Derivado de lo anterior, y ante los impactos negativos que la desinformación tiene en el periodismo responsable y serio, se han puesto en marcha un conjunto de acciones a nivel internacional para tratar de contrarrestarla en los sistemas democráticos. La justificación a la que obedece es incuestionable, pues se trata de proteger y promover los derechos humanos y las libertades fundamentales de todas y todos.
En efecto, desde una perspectiva más amplia, las acciones de desinformación son altamente riesgosas. Lo son en el marco de tragedias, catástrofes o problemas de salud pública, como ya lo vimos durante la pandemia de covid-19. Lo son para inducir miedo en escenarios de inseguridad. Lo son para alentar también el discurso de odio contra las mujeres, los grupos desfavorecidos y las minorías. Lo son para provocar desconfianza o inhibir la participación ciudadana en los procesos electorales.

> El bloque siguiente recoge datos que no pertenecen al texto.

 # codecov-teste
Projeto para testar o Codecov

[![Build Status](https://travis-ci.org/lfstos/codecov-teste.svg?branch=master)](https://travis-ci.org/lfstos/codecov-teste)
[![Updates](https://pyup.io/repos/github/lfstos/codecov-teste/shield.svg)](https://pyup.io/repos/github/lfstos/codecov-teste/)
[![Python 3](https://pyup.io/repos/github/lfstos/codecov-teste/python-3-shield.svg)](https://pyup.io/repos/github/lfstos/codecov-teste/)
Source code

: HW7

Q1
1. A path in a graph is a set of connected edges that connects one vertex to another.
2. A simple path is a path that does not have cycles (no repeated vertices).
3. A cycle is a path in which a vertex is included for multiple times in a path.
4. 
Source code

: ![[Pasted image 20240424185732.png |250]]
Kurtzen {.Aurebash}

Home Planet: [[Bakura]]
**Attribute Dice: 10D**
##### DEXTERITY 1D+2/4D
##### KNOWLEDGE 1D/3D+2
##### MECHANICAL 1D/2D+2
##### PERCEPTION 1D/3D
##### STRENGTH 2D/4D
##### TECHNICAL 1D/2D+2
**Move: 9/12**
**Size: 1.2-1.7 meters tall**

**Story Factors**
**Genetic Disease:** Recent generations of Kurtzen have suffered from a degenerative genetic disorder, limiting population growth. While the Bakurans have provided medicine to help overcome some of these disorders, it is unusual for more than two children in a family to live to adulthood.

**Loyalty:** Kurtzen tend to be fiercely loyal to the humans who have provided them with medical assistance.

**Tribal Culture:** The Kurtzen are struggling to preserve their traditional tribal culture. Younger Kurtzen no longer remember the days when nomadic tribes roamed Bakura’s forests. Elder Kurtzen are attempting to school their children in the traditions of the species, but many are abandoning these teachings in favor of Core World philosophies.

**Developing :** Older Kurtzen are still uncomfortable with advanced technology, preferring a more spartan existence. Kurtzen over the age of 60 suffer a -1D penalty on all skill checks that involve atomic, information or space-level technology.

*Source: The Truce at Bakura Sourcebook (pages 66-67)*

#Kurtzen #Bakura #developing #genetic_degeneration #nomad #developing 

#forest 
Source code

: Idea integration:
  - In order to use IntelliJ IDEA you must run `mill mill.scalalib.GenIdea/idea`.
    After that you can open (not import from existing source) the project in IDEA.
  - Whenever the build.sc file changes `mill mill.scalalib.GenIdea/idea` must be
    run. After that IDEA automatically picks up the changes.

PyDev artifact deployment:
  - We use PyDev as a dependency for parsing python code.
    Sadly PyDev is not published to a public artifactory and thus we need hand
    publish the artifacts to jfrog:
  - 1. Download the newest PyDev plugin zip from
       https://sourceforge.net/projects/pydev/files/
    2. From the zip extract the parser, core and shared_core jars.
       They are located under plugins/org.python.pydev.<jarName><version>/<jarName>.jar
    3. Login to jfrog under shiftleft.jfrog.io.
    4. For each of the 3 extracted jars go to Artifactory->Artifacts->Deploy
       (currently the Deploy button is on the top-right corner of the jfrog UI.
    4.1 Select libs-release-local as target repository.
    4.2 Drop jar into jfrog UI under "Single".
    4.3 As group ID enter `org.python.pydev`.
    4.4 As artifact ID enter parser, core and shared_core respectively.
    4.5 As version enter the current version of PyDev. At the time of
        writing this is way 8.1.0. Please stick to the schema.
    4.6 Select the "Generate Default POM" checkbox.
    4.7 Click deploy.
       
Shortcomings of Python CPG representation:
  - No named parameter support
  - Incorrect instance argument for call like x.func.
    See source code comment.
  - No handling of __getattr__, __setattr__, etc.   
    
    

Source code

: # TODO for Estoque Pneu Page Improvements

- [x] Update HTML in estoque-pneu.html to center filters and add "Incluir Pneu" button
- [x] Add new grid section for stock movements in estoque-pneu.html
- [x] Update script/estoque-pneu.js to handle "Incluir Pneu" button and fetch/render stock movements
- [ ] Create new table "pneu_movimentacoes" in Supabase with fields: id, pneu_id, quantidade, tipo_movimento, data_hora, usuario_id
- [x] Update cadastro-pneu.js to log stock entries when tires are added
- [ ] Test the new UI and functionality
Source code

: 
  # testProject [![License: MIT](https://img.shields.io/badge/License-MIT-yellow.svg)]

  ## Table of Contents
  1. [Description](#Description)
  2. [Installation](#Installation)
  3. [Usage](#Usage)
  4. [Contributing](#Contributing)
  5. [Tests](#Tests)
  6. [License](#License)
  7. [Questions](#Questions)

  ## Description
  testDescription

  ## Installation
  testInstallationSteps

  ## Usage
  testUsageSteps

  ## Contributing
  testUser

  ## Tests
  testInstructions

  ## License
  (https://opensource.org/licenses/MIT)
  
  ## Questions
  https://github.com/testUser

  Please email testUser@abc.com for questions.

Por lo anterior, la difusión de rumores y especulaciones son “útiles” a los gobiernos populistas y a sus modelos políticos de polarización porque afianzan a sus seguidores. Sin embargo, lo que algunos líderes no parecen darse cuenta, es sobre los daños graves que terminan provocando en las instituciones y en el tejido social: al privilegiar los intereses personales y de grupo, se termina afectando el bienestar y tranquilidad de las mayorías.